Le fossé est donc clair : quand 88 % des employés souhaitent télétravailler autant ou davantage, les employeurs y voient encore, pour beaucoup, une concession née de la pandémie. Or, pour les collaborateurs, le télétravail n’est plus une mesure d’urgence : c’est une autonomie conquise, et surtout un moyen tangible de mieux équilibrer vie professionnelle et vie personnelle.
RH : Comment gérer la flexibilité en entreprise ?
Pour les RH, l’enjeu n’est pas tant de trancher entre télétravail ou présence au bureau que d’orchestrer une flexibilité juste et lisible. Cela suppose de clarifier les règles à travers des accords ou chartes précises, tout en tenant compte de la diversité des métiers et des aspirations individuelles.
La clé réside dans l’équilibre : préserver la cohésion collective et la transmission des savoirs, sans renoncer à l’attractivité que représente le travail à distance pour les collaborateurs.

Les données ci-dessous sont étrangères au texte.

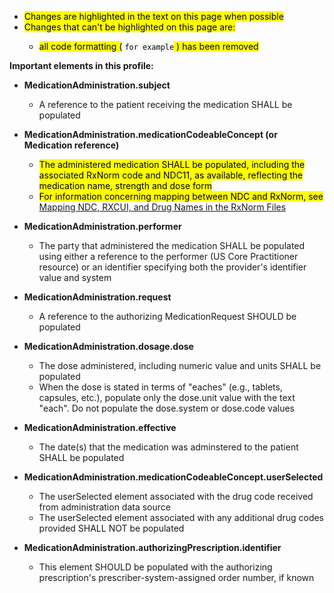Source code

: 
- <mark>Changes are highlighted in the text on this page when possible
- <mark>Changes that can't be highlighted on this page are:
    - <mark>all code formatting (</mark> ```for example```<mark> ) has been removed
    
**Important elements in this profile:**

- **MedicationAdministration.subject**
  - A reference to the patient receiving the medication SHALL be populated
- **MedicationAdministration.medicationCodeableConcept (or Medication reference)**
  - <mark> The administered medication SHALL be populated, including the associated RxNorm code and NDC11, as available, reflecting the medication name, strength and dose form
  - <mark> For information concerning mapping between NDC and RxNorm, see  </mark>  [Mapping NDC, RXCUI, and Drug Names in the RxNorm Files](https://www.nlm.nih.gov/research/umls/user_education/quick_tours/RxNorm/ndc_rxcui/NDC_RXCUI_DrugName.html)
- **MedicationAdministration.performer**
  - The party that administered the medication SHALL be populated using either a reference to the performer (US Core Practitioner resource) or an identifier specifying both the provider's identifier value and system
- **MedicationAdministration.request**
  - A reference to the authorizing MedicationRequest SHOULD be populated
- **MedicationAdministration.dosage.dose**
  - The dose administered, including numeric value and units SHALL be populated
  - When the dose is stated in terms of "eaches" (e.g., tablets, capsules, etc.), populate only the dose.unit value with the text "each". Do not populate the dose.system or dose.code values
- **MedicationAdministration.effective**
  - The date(s) that the medication was adminstered to the patient SHALL be populated
- **MedicationAdministration.medicationCodeableConcept.userSelected**
  - The userSelected element associated with the drug code received from administration data source
  - The userSelected element associated with any additional drug codes provided SHALL NOT be populated
- **MedicationAdministration.authorizingPrescription.identifier**
  - This element SHOULD be populated with the authorizing prescription's prescriber-system-assigned order number, if known

  <p></p>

Les RH ont ainsi un rôle stratégique à jouer : accompagner les managers dans le pilotage hybride, investir dans des outils de collaboration adaptés, et instaurer un dialogue social transparent pour éviter que la flexibilité ne devienne une source de tension.
Plus que jamais, c’est sur leur capacité à créer des environnements de travail souples, inclusifs et performants que se jouera la fidélisation des talents en 2025 et au-delà.